THE PROBLEM -> Please repeat the lines below exactly. Begin with the line containing "- User Route" and go on through the line containing "We have created".

---------------

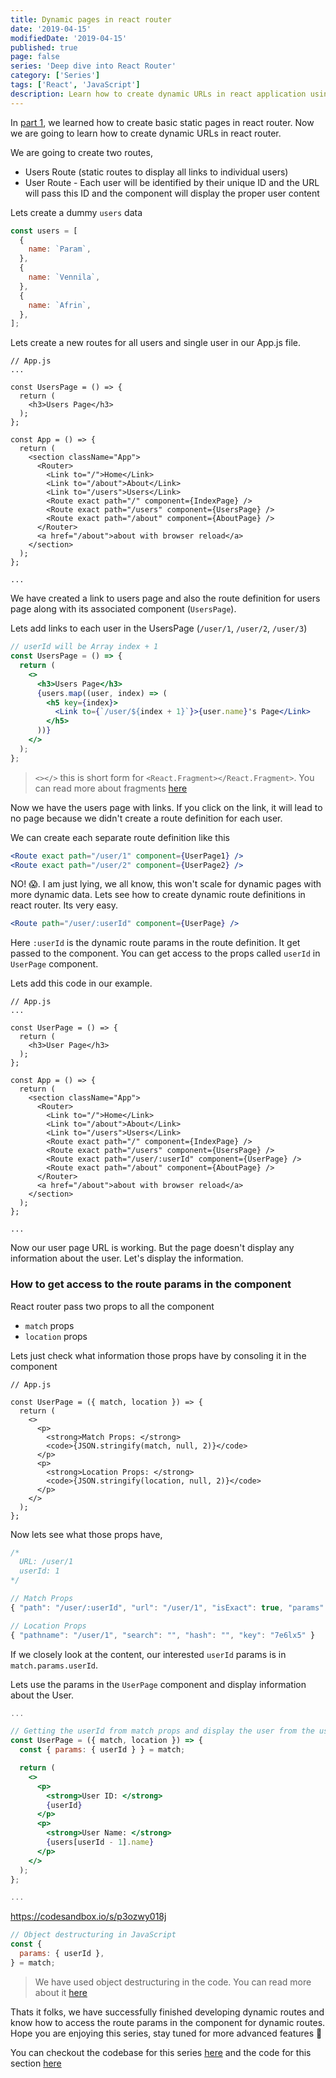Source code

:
 ```yaml
---
title: Dynamic pages in react router
date: '2019-04-15'
modifiedDate: '2019-04-15'
published: true
page: false
series: 'Deep dive into React Router'
category: ['Series']
tags: ['React', 'JavaScript']
description: Learn how to create dynamic URLs in react application using react router package
---
```


In [part 1](/blog/basic-routing-in-react-router/), we learned how to create basic static pages in react router. Now we are going to learn how to create dynamic URLs in react router.

We are going to create two routes,

- Users Route (static routes to display all links to individual users)
- User Route - Each user will be identified by their unique ID and the URL will pass this ID and the component will display the proper user content

Lets create a dummy `users` data

```jsx
const users = [
  {
    name: `Param`,
  },
  {
    name: `Vennila`,
  },
  {
    name: `Afrin`,
  },
];
```

Lets create a new routes for all users and single user in our App.js file.

```jsx{4-8,16,18}
// App.js
...

const UsersPage = () => {
  return (
    <h3>Users Page</h3>
  );
};

const App = () => {
  return (
    <section className="App">
      <Router>
        <Link to="/">Home</Link>
        <Link to="/about">About</Link>
        <Link to="/users">Users</Link>
        <Route exact path="/" component={IndexPage} />
        <Route exact path="/users" component={UsersPage} />
        <Route exact path="/about" component={AboutPage} />
      </Router>
      <a href="/about">about with browser reload</a>
    </section>
  );
};

...
```

We have created a link to users page and also the route definition for users page along with its associated component (`UsersPage`).

Lets add links to each user in the UsersPage (`/user/1`, `/user/2`, `/user/3`)

```jsx
// userId will be Array index + 1
const UsersPage = () => {
  return (
    <>
      <h3>Users Page</h3>
      {users.map((user, index) => (
        <h5 key={index}>
          <Link to={`/user/${index + 1}`}>{user.name}'s Page</Link>
        </h5>
      ))}
    </>
  );
};
```

> `<></>` this is short form for `<React.Fragment></React.Fragment>`. You can read more about fragments [here](https://reactjs.org/docs/fragments.html)

Now we have the users page with links. If you click on the link, it will lead to no page because we didn't create a route definition for each user.

We can create each separate route definition like this

```jsx
<Route exact path="/user/1" component={UserPage1} />
<Route exact path="/user/2" component={UserPage2} />
```

NO! 😱. I am just lying, we all know, this won't scale for dynamic pages with more dynamic data. Lets see how to create dynamic route definitions in react router. Its very easy.

```jsx
<Route path="/user/:userId" component={UserPage} />
```

Here `:userId` is the dynamic route params in the route definition. It get passed to the component. You can get access to the props called `userId` in `UserPage` component.

Lets add this code in our example.

```jsx{4-8,19}
// App.js
...

const UserPage = () => {
  return (
    <h3>User Page</h3>
  );
};

const App = () => {
  return (
    <section className="App">
      <Router>
        <Link to="/">Home</Link>
        <Link to="/about">About</Link>
        <Link to="/users">Users</Link>
        <Route exact path="/" component={IndexPage} />
        <Route exact path="/users" component={UsersPage} />
        <Route exact path="/user/:userId" component={UserPage} />
        <Route exact path="/about" component={AboutPage} />
      </Router>
      <a href="/about">about with browser reload</a>
    </section>
  );
};

...
```

Now our user page URL is working. But the page doesn't display any information about the user. Let's display the information.

### How to get access to the route params in the component

React router pass two props to all the component

- `match` props
- `location` props

Lets just check what information those props have by consoling it in the component

```jsx{3,8,12}
// App.js

const UserPage = ({ match, location }) => {
  return (
    <>
      <p>
        <strong>Match Props: </strong>
        <code>{JSON.stringify(match, null, 2)}</code>
      </p>
      <p>
        <strong>Location Props: </strong>
        <code>{JSON.stringify(location, null, 2)}</code>
      </p>
    </>
  );
};
```

Now lets see what those props have,

```jsx
/*
  URL: /user/1
  userId: 1
*/

// Match Props
{ "path": "/user/:userId", "url": "/user/1", "isExact": true, "params": { "userId": "1" } }

// Location Props
{ "pathname": "/user/1", "search": "", "hash": "", "key": "7e6lx5" }
```

If we closely look at the content, our interested `userId` params is in `match.params.userId`.

Lets use the params in the `UserPage` component and display information about the User.

```jsx
...

// Getting the userId from match props and display the user from the users array
const UserPage = ({ match, location }) => {
  const { params: { userId } } = match;

  return (
    <>
      <p>
        <strong>User ID: </strong>
        {userId}
      </p>
      <p>
        <strong>User Name: </strong>
        {users[userId - 1].name}
      </p>
    </>
  );
};

...
```

https://codesandbox.io/s/p3ozwy018j

```jsx
// Object destructuring in JavaScript
const {
  params: { userId },
} = match;
```

> We have used object destructuring in the code. You can read more about it [here](https://dev.to/sarah_chima/object-destructuring-in-es6-3fm)

Thats it folks, we have successfully finished developing dynamic routes and know how to access the route params in the component for dynamic routes. Hope you are enjoying this series, stay tuned for more advanced features 🤗

You can checkout the codebase for this series [here](https://github.com/learnwithparam/react-router-series) and the code for this section [here](https://github.com/learnwithparam/react-router-series/commit/f6935df3e43e250ecdc6aa036e09f384b7548231)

---------------

COMPLETED TASK ->
- User Route - Each user will be identified by their unique ID and the URL will pass this ID and the component will display the proper user content

Lets create a dummy `users` data

```jsx
const users = [
  {
    name: `Param`,
  },
  {
    name: `Vennila`,
  },
  {
    name: `Afrin`,
  },
];
```

Lets create a new routes for all users and single user in our App.js file.

```jsx{4-8,16,18}
// App.js
...

const UsersPage = () => {
  return (
    <h3>Users Page</h3>
  );
};

const App = () => {
  return (
    <section className="App">
      <Router>
        <Link to="/">Home</Link>
        <Link to="/about">About</Link>
        <Link to="/users">Users</Link>
        <Route exact path="/" component={IndexPage} />
        <Route exact path="/users" component={UsersPage} />
        <Route exact path="/about" component={AboutPage} />
      </Router>
      <a href="/about">about with browser reload</a>
    </section>
  );
};

...
```

We have created a link to users page and also the route definition for users page along with its associated component (`UsersPage`).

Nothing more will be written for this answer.